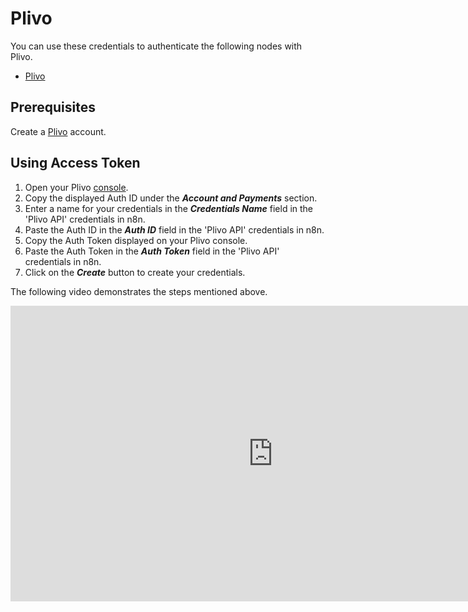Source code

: # Plivo

You can use these credentials to authenticate the following nodes with Plivo.

- [Plivo](/integrations/nodes/n8n-nodes-base.plivo/)

## Prerequisites

Create a [Plivo](https://console.plivo.com/accounts/register/) account.

## Using Access Token

1. Open your Plivo [console](https://console.plivo.com/dashboard/).
2. Copy the displayed Auth ID under the ***Account and Payments*** section.
3. Enter a name for your credentials in the ***Credentials Name*** field in the 'Plivo API' credentials in n8n.
4. Paste the Auth ID in the ***Auth ID*** field in the 'Plivo API' credentials in n8n.
5. Copy the Auth Token displayed on your Plivo console.
6. Paste the Auth Token in the ***Auth Token*** field in the 'Plivo API' credentials in n8n.
7. Click on the ***Create*** button to create your credentials.

The following video demonstrates the steps mentioned above.

<div class="video-container">
<iframe width="840" height="472.5" src="https://www.youtube.com/embed/Zui5fzFtO1E" frameborder="0" allow="accelerometer; autoplay; clipboard-write; encrypted-media; gyroscope; picture-in-picture" allowfullscreen></iframe>
</div>

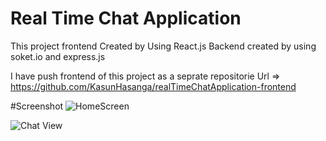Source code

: # Real Time Chat Application 

This project frontend Created by Using React.js
Backend created by using soket.io and express.js

I have push frontend of this project as a seprate repositorie
Url => https://github.com/KasunHasanga/realTimeChatApplication-frontend

#Screenshot
![HomeScreen](https://user-images.githubusercontent.com/44415252/124004788-fffe4180-d9f5-11eb-8345-ddc157c1671d.png)


![Chat View](https://user-images.githubusercontent.com/44415252/124004604-cdecdf80-d9f5-11eb-85af-e8e06a93c749.png)
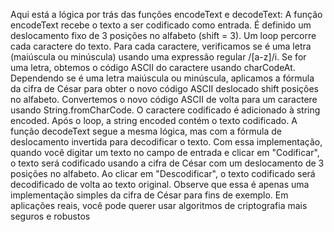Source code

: Aqui está a lógica por trás das funções encodeText e decodeText:
A função encodeText recebe o texto a ser codificado como entrada.
É definido um deslocamento fixo de 3 posições no alfabeto (shift = 3).
Um loop percorre cada caractere do texto.
Para cada caractere, verificamos se é uma letra (maiúscula ou minúscula) usando uma expressão regular /[a-z]/i.
Se for uma letra, obtemos o código ASCII do caractere usando charCodeAt.
Dependendo se é uma letra maiúscula ou minúscula, aplicamos a fórmula da cifra de César para obter o novo código ASCII deslocado shift posições no alfabeto.
Convertemos o novo código ASCII de volta para um caractere usando String.fromCharCode.
O caractere codificado é adicionado à string encoded.
Após o loop, a string encoded contém o texto codificado.
A função decodeText segue a mesma lógica, mas com a fórmula de deslocamento invertida para decodificar o texto.
Com essa implementação, quando você digitar um texto no campo de entrada e clicar em "Codificar", o texto será codificado usando a cifra de César com um deslocamento de 3 posições no alfabeto. Ao clicar em "Descodificar", o texto codificado será decodificado de volta ao texto original.
Observe que essa é apenas uma implementação simples da cifra de César para fins de exemplo. Em aplicações reais, você pode querer usar algoritmos de criptografia mais seguros e robustos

━━━━━━━━━━

[Brief]: Your output must match the records word for word, apart from the images, which are left out.

[Expected answer]:
Source code

: # Plivo

You can use these credentials to authenticate the following nodes with Plivo.

- [Plivo](/integrations/nodes/n8n-nodes-base.plivo/)

## Prerequisites

Create a [Plivo](https://console.plivo.com/accounts/register/) account.

## Using Access Token

1. Open your Plivo [console](https://console.plivo.com/dashboard/).
2. Copy the displayed Auth ID under the ***Account and Payments*** section.
3. Enter a name for your credentials in the ***Credentials Name*** field in the 'Plivo API' credentials in n8n.
4. Paste the Auth ID in the ***Auth ID*** field in the 'Plivo API' credentials in n8n.
5. Copy the Auth Token displayed on your Plivo console.
6. Paste the Auth Token in the ***Auth Token*** field in the 'Plivo API' credentials in n8n.
7. Click on the ***Create*** button to create your credentials.

The following video demonstrates the steps mentioned above.

<div class="video-container">
<iframe width="840" height="472.5" src="https://www.youtube.com/embed/Zui5fzFtO1E" frameborder="0" allow="accelerometer; autoplay; clipboard-write; encrypted-media; gyroscope; picture-in-picture" allowfullscreen></iframe>
</div>

Source code

: # Real Time Chat Application 

This project frontend Created by Using React.js
Backend created by using soket.io and express.js

I have push frontend of this project as a seprate repositorie
Url => https://github.com/KasunHasanga/realTimeChatApplication-frontend

#Screenshot
![HomeScreen](https://user-images.githubusercontent.com/44415252/124004788-fffe4180-d9f5-11eb-8345-ddc157c1671d.png)


![Chat View](https://user-images.githubusercontent.com/44415252/124004604-cdecdf80-d9f5-11eb-85af-e8e06a93c749.png)
Source code

: Aqui está a lógica por trás das funções encodeText e decodeText:
A função encodeText recebe o texto a ser codificado como entrada.
É definido um deslocamento fixo de 3 posições no alfabeto (shift = 3).
Um loop percorre cada caractere do texto.
Para cada caractere, verificamos se é uma letra (maiúscula ou minúscula) usando uma expressão regular /[a-z]/i.
Se for uma letra, obtemos o código ASCII do caractere usando charCodeAt.
Dependendo se é uma letra maiúscula ou minúscula, aplicamos a fórmula da cifra de César para obter o novo código ASCII deslocado shift posições no alfabeto.
Convertemos o novo código ASCII de volta para um caractere usando String.fromCharCode.
O caractere codificado é adicionado à string encoded.
Após o loop, a string encoded contém o texto codificado.
A função decodeText segue a mesma lógica, mas com a fórmula de deslocamento invertida para decodificar o texto.
Com essa implementação, quando você digitar um texto no campo de entrada e clicar em "Codificar", o texto será codificado usando a cifra de César com um deslocamento de 3 posições no alfabeto. Ao clicar em "Descodificar", o texto codificado será decodificado de volta ao texto original.
Observe que essa é apenas uma implementação simples da cifra de César para fins de exemplo. Em aplicações reais, você pode querer usar algoritmos de criptografia mais seguros e robustos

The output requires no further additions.